======== Material shown ========

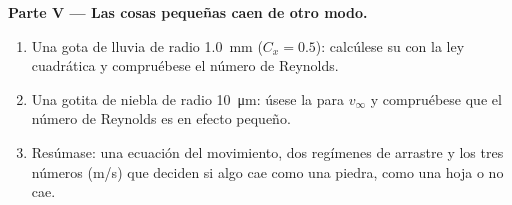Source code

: \begin{problem}
\medskip
\noindent\textbf{Parte V --- Las cosas pequeñas caen de otro modo.}
\begin{enumerate}[resume]
  \item Una gota de lluvia de radio \qty{1.0}{mm} ($C_x = 0.5$):
        calcúlese su  con la ley cuadrática y
        compruébese el número de Reynolds.
  \item Una gotita de niebla de radio \qty{10}{\micro m}: úsese la  para $v_\infty$ y compruébese que el número de Reynolds es
        en efecto pequeño.
  \item Resúmase: una ecuación del movimiento, dos regímenes de arrastre y
        los tres números (\unit{m/s}) que deciden si algo cae como una
        piedra, como una hoja o no cae.
\end{enumerate}
\end{problem}
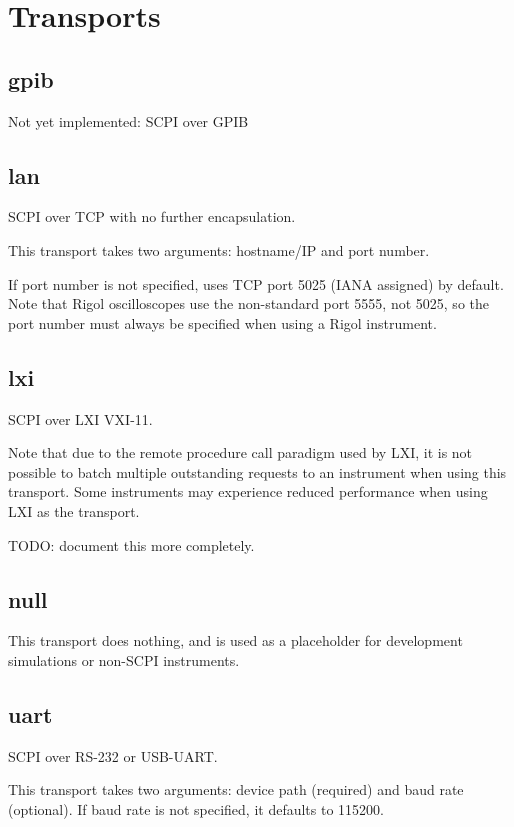 \chapter{Transports}
\label{sec:transports}

\section{gpib}

Not yet implemented: SCPI over GPIB

\section{lan}

SCPI over TCP with no further encapsulation.

This transport takes two arguments: hostname/IP and port number.

If port number is not specified, uses TCP port 5025 (IANA assigned) by default. Note that Rigol oscilloscopes use the
non-standard port 5555, not 5025, so the port number must always be specified when using a Rigol instrument.

\section{lxi}

SCPI over LXI VXI-11.

Note that due to the remote procedure call paradigm used by LXI, it is not possible to batch multiple outstanding
requests to an instrument when using this transport. Some instruments may experience reduced performance when using LXI
as the transport.

TODO: document this more completely.

\section{null}

This transport does nothing, and is used as a placeholder for development simulations or non-SCPI instruments.

\section{uart}

SCPI over RS-232 or USB-UART.

This transport takes two arguments: device path (required) and baud rate (optional). If baud rate is not specified, it
defaults to 115200.

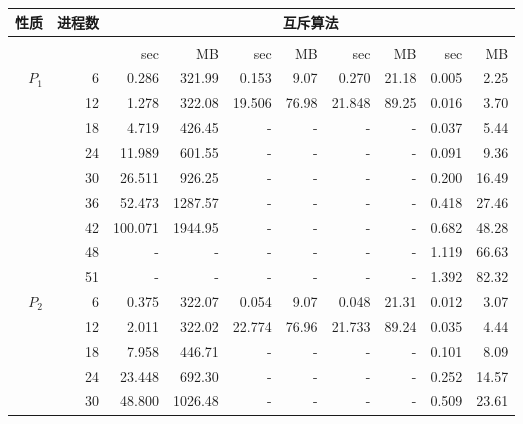 \begin{figure}[h!]\scriptsize
	\centering
	\setlength{\tabcolsep}{8pt}
	\renewcommand\arraystretch{0.8}
	\begin{tabular}{| r | r | r | r | r | r | r | r | r | r |}
		\hline
		\textbf{性质} & \textbf{进程数} & \multicolumn{8}{c|}{互斥算法} \\
		\hline
		{} & {} & \multicolumn{2}{c|}{\verds{}} & \multicolumn{2}{c|}{\nusmv{}} & \multicolumn{2}{c|}{\nuxmv{}} &  \multicolumn{2}{c|}{\sctl{}} \\
		\hline
		{} & {} & sec & MB & sec & MB & sec & MB &  sec & MB \\
		\hline
		\multirow{6}{*}{$P_1$} & 6 & 0.286 & 321.99 & 0.153 & 9.07 & 0.270 & 21.18 & 0.005 & 2.25 \\
		{} & 12 & 1.278 & 322.08 & 19.506 & 76.98 & 21.848 & 89.25 & 0.016 & 3.70  \\
		{} & 18 & 4.719 & 426.45 & - & - & - & - & 0.037 & 5.44  \\
		{} & 24 & 11.989 & 601.55 & - & - & - & - & 0.091 & 9.36  \\
		{} & 30 & 26.511 & 926.25 & - & - & - & - & 0.200 & 16.49  \\
		{} & 36 & 52.473 & 1287.57 & - & - & - & - & 0.418 & 27.46  \\
		{} & 42 & 100.071 & 1944.95 & - & - & - & - & 0.682 & 48.28  \\
		{} & 48 & - & - & - & - & - & - & 1.119 & 66.63  \\
		{} & 51 & - & - & - & - & - & - & 1.392 & 82.32  \\
		\hline
		\multirow{6}{*}{$P_2$} & 6 & 0.375 & 322.07 & 0.054 & 9.07 & 0.048 & 21.31 & 0.012 & 3.07  \\
		{} & 12 & 2.011 & 322.02 & 22.774 & 76.96 & 21.733 & 89.24 & 0.035 & 4.44  \\
		{} & 18 & 7.958 & 446.71 & - & - & - & - & 0.101 & 8.09  \\
		{} & 24 & 23.448 & 692.30 & - & - & - & - & 0.252 & 14.57  \\
		{} & 30 & 48.800 & 1026.48 & - & - & - & - & 0.509 & 23.61  \\

\end{tabular}
\end{figure}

========

Task goal
Output exactly the lines above that lie between the line with "--- Las cosas" and the line with "as the transport.", those two lines included, and no pictures.

Answer box
\noindent\textbf{Parte V --- Las cosas pequeñas caen de otro modo.}
\begin{enumerate}[resume]
  \item Una gota de lluvia de radio \qty{1.0}{mm} ($C_x = 0.5$):
        calcúlese su  con la ley cuadrática y
        compruébese el número de Reynolds.
  \item Una gotita de niebla de radio \qty{10}{\micro m}: úsese la  para $v_\infty$ y compruébese que el número de Reynolds es
        en efecto pequeño.
  \item Resúmase: una ecuación del movimiento, dos regímenes de arrastre y
        los tres números (\unit{m/s}) que deciden si algo cae como una
        piedra, como una hoja o no cae.
\end{enumerate}
\end{problem}
 \chapter{Transports}
\label{sec:transports}

\section{gpib}

Not yet implemented: SCPI over GPIB

\section{lan}

SCPI over TCP with no further encapsulation.

This transport takes two arguments: hostname/IP and port number.

If port number is not specified, uses TCP port 5025 (IANA assigned) by default. Note that Rigol oscilloscopes use the
non-standard port 5555, not 5025, so the port number must always be specified when using a Rigol instrument.

\section{lxi}

SCPI over LXI VXI-11.

Note that due to the remote procedure call paradigm used by LXI, it is not possible to batch multiple outstanding
requests to an instrument when using this transport. Some instruments may experience reduced performance when using LXI
as the transport.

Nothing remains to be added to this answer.